O essencial é que o magistério não seja terceirizado pela miopia  tecnocrática.  Se antes o professor foi quase refém da política local, hoje tende a ser visto pelos gestores como um apêndice da administração, braço vagaroso das secretarias, reserva técnica,  lotado na área de recursos humanos, para bem distingui-lo dos recursos  de data-show, navegação on-line e do fascínio de outras mídias, reverenciadas em si mesmas  como se fossem o Messias da nova formação.  Trata-se de velha postura, ingênua e arrogante, dos que apostam exclusivamente nos meios técnicos, como se nas infovias tudo corresse melhor, produzindo estímulos contra a monotonia das aulas, diante de um mundo novo, hipertextual, cheio de atrações, de que a escola conseguiria, quando muito, traduzir sua imagem vivaz apenas em preto e branco. E sem legendas. O professor seria o relojoeiro do processo, última parte de uma engrenagem emperrada.

De acordo com esse modelo, o gestor iluminado é a causa eficaz da otimização do ensino, cabendo aos professores o papel de estação repetidora – o conteúdo poroso, em segundo plano.  A aula seria regida por um maestro de dinâmica de grupo, um simples condutor de pautas irrealizáveis. Nesse quadro deplorável, a ética deverá abrir espaço para uma práxis, de rasa superfície, do politicamente correto, cada qual assumindo o vocabulário medíocre, o jargão da boa etiqueta ideológica e burocrática. 

E, contudo, os livros de Anísio Teixeira e Paulo Freire – que não perderam a centelha da urgência com que foram escritos – insistem na delicadeza do diálogo e na cumplicidade intelectual e afetiva  das partes integrantes da escola. Se quisermos avançar no debate, será preciso voltar àquelas páginas inaugurais, onde tudo repousa na abertura para o outro.
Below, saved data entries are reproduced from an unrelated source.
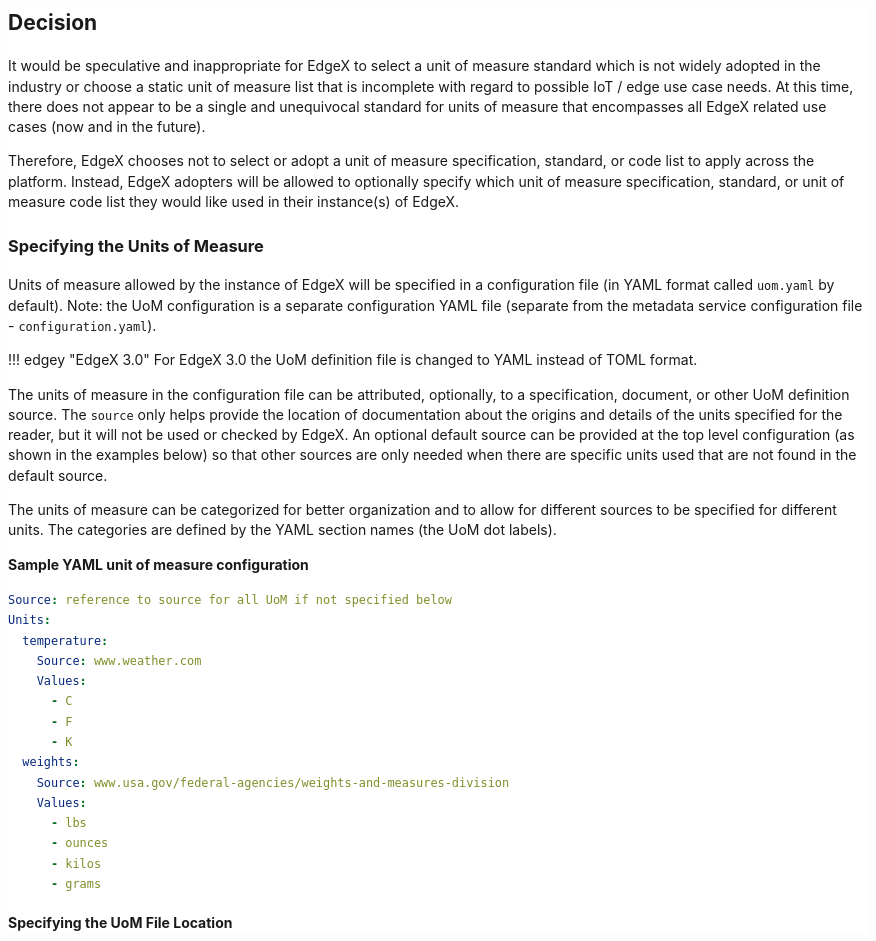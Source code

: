 ## Decision

It would be speculative and inappropriate for EdgeX to select a unit of measure standard which is not widely adopted in the industry or choose a static unit of measure list that is incomplete with regard to possible IoT / edge use case needs.  At this time, there does not appear to be a single and unequivocal standard for units of measure that encompasses all EdgeX related use cases (now and in the future). 

Therefore, EdgeX chooses not to select or adopt a unit of measure specification, standard, or code list to apply across the platform.  Instead, EdgeX adopters will be allowed to optionally specify which unit of measure specification, standard, or unit of measure code list they would like used in their instance(s) of EdgeX.

### Specifying the Units of Measure

Units of measure allowed by the instance of EdgeX will be specified in a configuration file (in YAML format called `uom.yaml` by default).  Note:  the UoM configuration is a separate configuration YAML file (separate from the metadata service configuration file - `configuration.yaml`).  

!!! edgey "EdgeX 3.0"
    For EdgeX 3.0 the UoM definition file is changed to YAML instead of TOML format.

The units of measure in the configuration file can be attributed, optionally, to a specification, document, or other UoM definition source.  The `source` only helps provide the location of documentation about the origins and details of the units specified for the reader, but it will not be used or checked by EdgeX.  An optional default source can be provided at the top level configuration (as shown in the examples below) so that other sources are only needed when there are specific units used that are not found in the default source.

The units of measure can be categorized for better organization and to allow for different sources to be specified for different units.  The categories are defined by the YAML section names (the UoM dot labels).

**Sample YAML unit of measure configuration**

``` yaml
Source: reference to source for all UoM if not specified below
Units:
  temperature:
    Source: www.weather.com
    Values:
      - C
      - F
      - K
  weights:
    Source: www.usa.gov/federal-agencies/weights-and-measures-division
    Values:
      - lbs
      - ounces
      - kilos
      - grams
```

#### Specifying the UoM File Location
Quando secretarias e ministérios passarem da  escola  “objeto da tecnocracia”,  para a escola “agente de mudança”,  os políticos terão de ouvir forçosamente os professores, retomando um diálogo interrompido há décadas, vilipendiado, no mau uso dos recursos públicos,  na propaganda lastimável, na  constituição de metas que arrasaram a formação e a estima dos professores. Há de se buscar uma educação responsável, como prática da invenção e da liberdade.

Esperamos do Brasil uma guinada nesse processo e que os professores apareçam como protagonistas, segundo o discurso pronunciado no Congresso Nacional. Mas é importante lembrar que o professor não aparece como ungido, profeta da transformação, depositário exclusivo de esperança. O professor responderá como trâmite do diálogo, meio sensível da alteridade. Fundamento da democracia, veículo de promoção dos sonhos e projetos das crianças e dos jovens.